**ACTION ITEM:**
Each line of the records below that includes "during" adds one to the count; state the final count by itself.

TASK DATA section start

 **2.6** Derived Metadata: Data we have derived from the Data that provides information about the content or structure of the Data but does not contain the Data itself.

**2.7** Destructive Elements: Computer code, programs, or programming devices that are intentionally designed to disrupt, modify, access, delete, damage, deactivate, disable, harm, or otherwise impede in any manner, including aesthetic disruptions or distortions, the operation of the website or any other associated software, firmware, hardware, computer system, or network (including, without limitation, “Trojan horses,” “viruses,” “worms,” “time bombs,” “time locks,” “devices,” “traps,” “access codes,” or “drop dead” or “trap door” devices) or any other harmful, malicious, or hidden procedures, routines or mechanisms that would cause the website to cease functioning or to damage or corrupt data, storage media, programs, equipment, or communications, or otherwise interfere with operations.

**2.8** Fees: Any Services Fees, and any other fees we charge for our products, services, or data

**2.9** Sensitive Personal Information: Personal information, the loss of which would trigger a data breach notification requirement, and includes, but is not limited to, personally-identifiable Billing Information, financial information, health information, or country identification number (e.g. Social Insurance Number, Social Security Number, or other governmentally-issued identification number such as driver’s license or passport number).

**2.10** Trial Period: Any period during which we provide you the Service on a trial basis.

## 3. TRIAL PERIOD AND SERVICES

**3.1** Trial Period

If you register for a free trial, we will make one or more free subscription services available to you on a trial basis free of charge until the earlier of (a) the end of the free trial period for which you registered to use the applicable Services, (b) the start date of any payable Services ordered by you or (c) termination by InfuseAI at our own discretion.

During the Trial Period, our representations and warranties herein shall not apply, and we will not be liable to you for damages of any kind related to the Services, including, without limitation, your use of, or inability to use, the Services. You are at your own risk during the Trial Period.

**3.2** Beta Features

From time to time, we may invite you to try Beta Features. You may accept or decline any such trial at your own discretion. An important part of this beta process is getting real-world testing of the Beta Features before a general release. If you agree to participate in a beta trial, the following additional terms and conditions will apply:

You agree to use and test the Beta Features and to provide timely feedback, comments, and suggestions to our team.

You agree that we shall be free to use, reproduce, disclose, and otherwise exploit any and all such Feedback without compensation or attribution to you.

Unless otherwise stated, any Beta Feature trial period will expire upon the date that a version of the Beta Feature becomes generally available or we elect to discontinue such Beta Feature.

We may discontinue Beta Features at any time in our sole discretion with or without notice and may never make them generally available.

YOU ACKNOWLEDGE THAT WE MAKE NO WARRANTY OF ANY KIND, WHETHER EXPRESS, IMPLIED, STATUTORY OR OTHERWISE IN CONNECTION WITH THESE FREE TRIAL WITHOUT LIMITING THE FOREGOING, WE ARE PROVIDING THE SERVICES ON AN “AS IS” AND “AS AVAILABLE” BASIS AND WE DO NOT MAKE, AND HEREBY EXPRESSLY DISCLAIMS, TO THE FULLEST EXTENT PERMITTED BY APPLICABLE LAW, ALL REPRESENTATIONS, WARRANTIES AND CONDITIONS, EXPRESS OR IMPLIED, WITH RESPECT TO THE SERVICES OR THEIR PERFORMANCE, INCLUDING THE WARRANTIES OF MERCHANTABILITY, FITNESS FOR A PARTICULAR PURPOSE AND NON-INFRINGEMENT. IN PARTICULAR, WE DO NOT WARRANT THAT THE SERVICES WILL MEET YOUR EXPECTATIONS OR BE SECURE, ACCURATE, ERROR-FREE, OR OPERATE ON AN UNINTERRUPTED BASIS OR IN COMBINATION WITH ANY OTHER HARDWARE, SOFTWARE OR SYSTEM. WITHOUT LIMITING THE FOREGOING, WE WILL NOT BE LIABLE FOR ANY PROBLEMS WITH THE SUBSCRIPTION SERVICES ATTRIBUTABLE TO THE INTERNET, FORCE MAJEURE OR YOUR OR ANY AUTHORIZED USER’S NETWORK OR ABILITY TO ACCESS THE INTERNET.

TASK DATA section end

**TASK SOLUTION:**
2